Search for the word "Standard" in the entries. Each line that holds it should be copied.

* * * * *

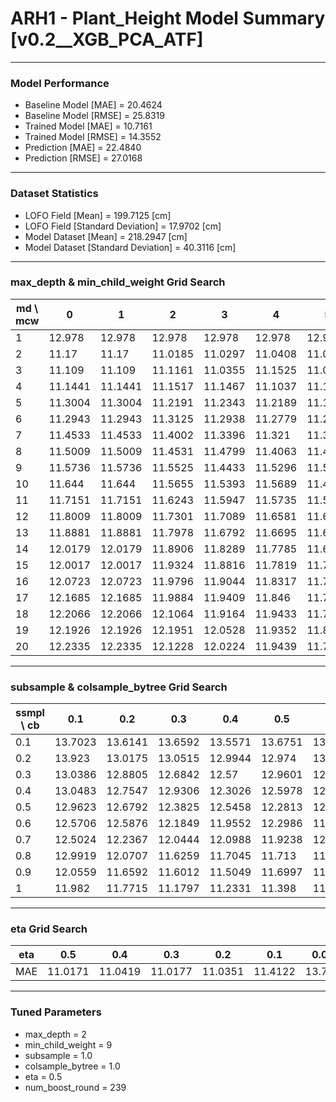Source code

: # ARH1 - Plant_Height Model Summary [v0.2__XGB_PCA_ATF]

***

### Model Performance

- Baseline Model [MAE] = 20.4624
- Baseline Model [RMSE] = 25.8319
- Trained Model [MAE] = 10.7161
- Trained Model [RMSE] = 14.3552
- Prediction [MAE] = 22.4840
- Prediction [RMSE] = 27.0168
***

### Dataset Statistics

- LOFO Field [Mean] = 199.7125 [cm]
- LOFO Field [Standard Deviation] = 17.9702 [cm]
- Model Dataset [Mean] = 218.2947 [cm]
- Model Dataset [Standard Deviation] = 40.3116 [cm]
***

### max_depth & min_child_weight Grid Search

|   md \ mcw |       0 |       1 |       2 |       3 |       4 |       5 |       6 |       7 |       8 |       9 |      10 |      11 |      12 |      13 |      14 |      15 |      16 |      17 |      18 |      19 |      20 |
|------------|---------|---------|---------|---------|---------|---------|---------|---------|---------|---------|---------|---------|---------|---------|---------|---------|---------|---------|---------|---------|---------|
|          1 | 12.978  | 12.978  | 12.978  | 12.978  | 12.978  | 12.9762 | 12.9737 | 12.9732 | 12.9759 | 12.9759 | 12.9759 | 12.9759 | 12.9759 | 12.9768 | 12.9768 | 12.9755 | 12.9753 | 12.9758 | 12.9747 | 12.9727 | 12.9727 |
|          2 | 11.17   | 11.17   | 11.0185 | 11.0297 | 11.0408 | 11.041  | 11.0627 | 11.1034 | 11.0254 | 11.0177 | 11.1003 | 11.0829 | 11.0751 | 11.1333 | 11.2627 | 11.0333 | 11.1051 | 11.1753 | 11.062  | 11.1736 | 11.1407 |
|          3 | 11.109  | 11.109  | 11.1161 | 11.0355 | 11.1525 | 11.0377 | 11.0895 | 11.0261 | 11.0842 | 11.0283 | 11.1087 | 11.0885 | 11.1185 | 11.086  | 11.1215 | 11.1172 | 11.0921 | 11.1491 | 11.2192 | 11.126  | 11.1217 |
|          4 | 11.1441 | 11.1441 | 11.1517 | 11.1467 | 11.1037 | 11.1286 | 11.1369 | 11.0587 | 11.1107 | 11.1297 | 11.1348 | 11.1473 | 11.1508 | 11.1183 | 11.1188 | 11.1294 | 11.1411 | 11.1397 | 11.1845 | 11.2166 | 11.1738 |
|          5 | 11.3004 | 11.3004 | 11.2191 | 11.2343 | 11.2189 | 11.1742 | 11.158  | 11.1737 | 11.2084 | 11.1874 | 11.1174 | 11.1241 | 11.1763 | 11.2014 | 11.168  | 11.2021 | 11.1924 | 11.2068 | 11.1439 | 11.1998 | 11.1755 |
|          6 | 11.2943 | 11.2943 | 11.3125 | 11.2938 | 11.2779 | 11.2338 | 11.159  | 11.2731 | 11.2023 | 11.2667 | 11.2153 | 11.1774 | 11.1854 | 11.2694 | 11.2837 | 11.2361 | 11.2394 | 11.2887 | 11.3179 | 11.2965 | 11.2801 |
|          7 | 11.4533 | 11.4533 | 11.4002 | 11.3396 | 11.321  | 11.3485 | 11.3272 | 11.3728 | 11.3127 | 11.3008 | 11.2955 | 11.3574 | 11.3244 | 11.2579 | 11.3221 | 11.3106 | 11.3368 | 11.2989 | 11.2977 | 11.2888 | 11.306  |
|          8 | 11.5009 | 11.5009 | 11.4531 | 11.4799 | 11.4063 | 11.4265 | 11.4181 | 11.2936 | 11.3347 | 11.3171 | 11.3217 | 11.3351 | 11.3062 | 11.3165 | 11.3212 | 11.3306 | 11.3227 | 11.3389 | 11.3027 | 11.3416 | 11.3885 |
|          9 | 11.5736 | 11.5736 | 11.5525 | 11.4433 | 11.5296 | 11.5146 | 11.4756 | 11.4143 | 11.3901 | 11.4368 | 11.4075 | 11.3587 | 11.3872 | 11.3862 | 11.385  | 11.3222 | 11.3496 | 11.3342 | 11.3558 | 11.3497 | 11.369  |
|         10 | 11.644  | 11.644  | 11.5655 | 11.5393 | 11.5689 | 11.4808 | 11.4139 | 11.4228 | 11.4546 | 11.4466 | 11.464  | 11.4146 | 11.426  | 11.4422 | 11.4224 | 11.4302 | 11.4097 | 11.4054 | 11.4227 | 11.3613 | 11.3454 |
|         11 | 11.7151 | 11.7151 | 11.6243 | 11.5947 | 11.5735 | 11.56   | 11.5315 | 11.5717 | 11.4838 | 11.5006 | 11.4797 | 11.4448 | 11.445  | 11.484  | 11.4658 | 11.4372 | 11.4457 | 11.4208 | 11.4076 | 11.4831 | 11.4194 |
|         12 | 11.8009 | 11.8009 | 11.7301 | 11.7089 | 11.6581 | 11.6065 | 11.5566 | 11.4894 | 11.5409 | 11.5585 | 11.5262 | 11.4521 | 11.483  | 11.4613 | 11.4788 | 11.5232 | 11.4188 | 11.418  | 11.5158 | 11.4418 | 11.4504 |
|         13 | 11.8881 | 11.8881 | 11.7978 | 11.6792 | 11.6695 | 11.6047 | 11.6856 | 11.6063 | 11.5474 | 11.6039 | 11.5415 | 11.5503 | 11.504  | 11.5169 | 11.4781 | 11.489  | 11.5033 | 11.4769 | 11.4501 | 11.4635 | 11.4009 |
|         14 | 12.0179 | 12.0179 | 11.8906 | 11.8289 | 11.7785 | 11.6858 | 11.6773 | 11.6194 | 11.6534 | 11.5753 | 11.5451 | 11.4805 | 11.5467 | 11.511  | 11.5203 | 11.4854 | 11.4477 | 11.5212 | 11.4628 | 11.4139 | 11.438  |
|         15 | 12.0017 | 12.0017 | 11.9324 | 11.8816 | 11.7819 | 11.7612 | 11.6993 | 11.6501 | 11.6606 | 11.5639 | 11.5627 | 11.6133 | 11.5091 | 11.4949 | 11.562  | 11.5152 | 11.4854 | 11.4842 | 11.4358 | 11.4439 | 11.4235 |
|         16 | 12.0723 | 12.0723 | 11.9796 | 11.9044 | 11.8317 | 11.7853 | 11.7282 | 11.6941 | 11.658  | 11.5505 | 11.5906 | 11.6396 | 11.5016 | 11.5342 | 11.4666 | 11.5242 | 11.5196 | 11.5067 | 11.5179 | 11.4832 | 11.516  |
|         17 | 12.1685 | 12.1685 | 11.9884 | 11.9409 | 11.846  | 11.7202 | 11.7293 | 11.7243 | 11.704  | 11.6188 | 11.6273 | 11.5722 | 11.5394 | 11.5705 | 11.5026 | 11.5673 | 11.518  | 11.4997 | 11.5031 | 11.5036 | 11.4943 |
|         18 | 12.2066 | 12.2066 | 12.1064 | 11.9164 | 11.9433 | 11.7862 | 11.7597 | 11.7797 | 11.661  | 11.6529 | 11.582  | 11.6067 | 11.5455 | 11.6065 | 11.539  | 11.5124 | 11.5181 | 11.5197 | 11.4884 | 11.4658 | 11.4835 |
|         19 | 12.1926 | 12.1926 | 12.1951 | 12.0528 | 11.9352 | 11.8003 | 11.7947 | 11.7673 | 11.7161 | 11.6147 | 11.6261 | 11.5852 | 11.5244 | 11.5537 | 11.5651 | 11.5633 | 11.4872 | 11.5217 | 11.4948 | 11.4872 | 11.4669 |
|         20 | 12.2335 | 12.2335 | 12.1228 | 12.0224 | 11.9439 | 11.7988 | 11.8077 | 11.7312 | 11.7532 | 11.6861 | 11.6438 | 11.6069 | 11.5066 | 11.5945 | 11.4737 | 11.553  | 11.5134 | 11.5489 | 11.5041 | 11.4985 | 11.4997 |

***

### subsample & colsample_bytree Grid Search

|   ssmpl \ cb |     0.1 |     0.2 |     0.3 |     0.4 |     0.5 |     0.6 |     0.7 |     0.8 |     0.9 |     1.0 |
|--------------|---------|---------|---------|---------|---------|---------|---------|---------|---------|---------|
|          0.1 | 13.7023 | 13.6141 | 13.6592 | 13.5571 | 13.6751 | 13.447  | 13.339  | 13.7561 | 13.5381 | 13.5652 |
|          0.2 | 13.923  | 13.0175 | 13.0515 | 12.9944 | 12.974  | 13.0105 | 13.0375 | 12.7396 | 12.8179 | 12.7701 |
|          0.3 | 13.0386 | 12.8805 | 12.6842 | 12.57   | 12.9601 | 12.8815 | 12.6765 | 12.5741 | 12.4542 | 12.7153 |
|          0.4 | 13.0483 | 12.7547 | 12.9306 | 12.3026 | 12.5978 | 12.2574 | 12.4705 | 12.3293 | 12.6294 | 12.3514 |
|          0.5 | 12.9623 | 12.6792 | 12.3825 | 12.5458 | 12.2813 | 12.3887 | 12.2757 | 12.263  | 12.3466 | 12.2308 |
|          0.6 | 12.5706 | 12.5876 | 12.1849 | 11.9552 | 12.2986 | 11.9069 | 11.7802 | 11.7492 | 11.7967 | 11.9579 |
|          0.7 | 12.5024 | 12.2367 | 12.0444 | 12.0988 | 11.9238 | 12.0376 | 11.7421 | 11.7001 | 11.6454 | 11.7954 |
|          0.8 | 12.9919 | 12.0707 | 11.6259 | 11.7045 | 11.713  | 11.493  | 11.6124 | 11.6364 | 11.4852 | 11.3753 |
|          0.9 | 12.0559 | 11.6592 | 11.6012 | 11.5049 | 11.6997 | 11.2188 | 11.2868 | 11.3397 | 11.3674 | 11.3291 |
|          1   | 11.982  | 11.7715 | 11.1797 | 11.2331 | 11.398  | 11.0751 | 11.0233 | 11.139  | 11.0685 | 11.0177 |

***

### eta Grid Search

| eta   |     0.5 |     0.4 |     0.3 |     0.2 |     0.1 |   0.01 |   0.001 |
|-------|---------|---------|---------|---------|---------|--------|---------|
| MAE   | 11.0171 | 11.0419 | 11.0177 | 11.0351 | 11.4122 | 13.703 |  80.361 |

***

### Tuned Parameters

- max_depth = 2
- min_child_weight = 9
- subsample = 1.0
- colsample_bytree = 1.0
- eta = 0.5
- num_boost_round = 239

* * * * *

- [TASK SOLUTION]
- LOFO Field [Standard Deviation] = 17.9702 [cm]
- Model Dataset [Standard Deviation] = 40.3116 [cm]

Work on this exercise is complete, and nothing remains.